┌────────

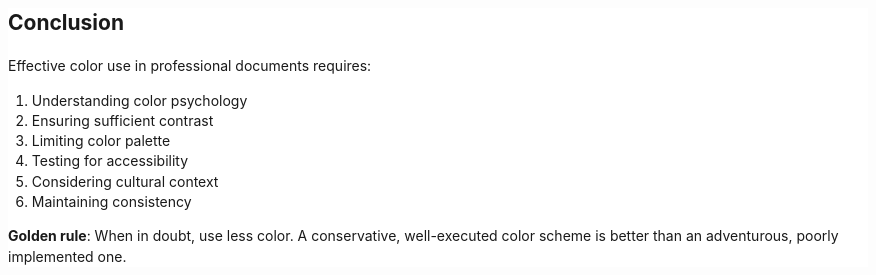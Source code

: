 ## Conclusion

Effective color use in professional documents requires:

1. Understanding color psychology
2. Ensuring sufficient contrast
3. Limiting color palette
4. Testing for accessibility
5. Considering cultural context
6. Maintaining consistency

**Golden rule**: When in doubt, use less color. A conservative, well-executed color scheme is better than an adventurous, poorly implemented one.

└────────

__WHAT IS EXPECTED__
Take the lines from the one containing "1. Understanding color psychology" through the final line of the entries above, and set them down exactly, with nothing added.

__THE ANSWER__
1. Understanding color psychology
2. Ensuring sufficient contrast
3. Limiting color palette
4. Testing for accessibility
5. Considering cultural context
6. Maintaining consistency

**Golden rule**: When in doubt, use less color. A conservative, well-executed color scheme is better than an adventurous, poorly implemented one.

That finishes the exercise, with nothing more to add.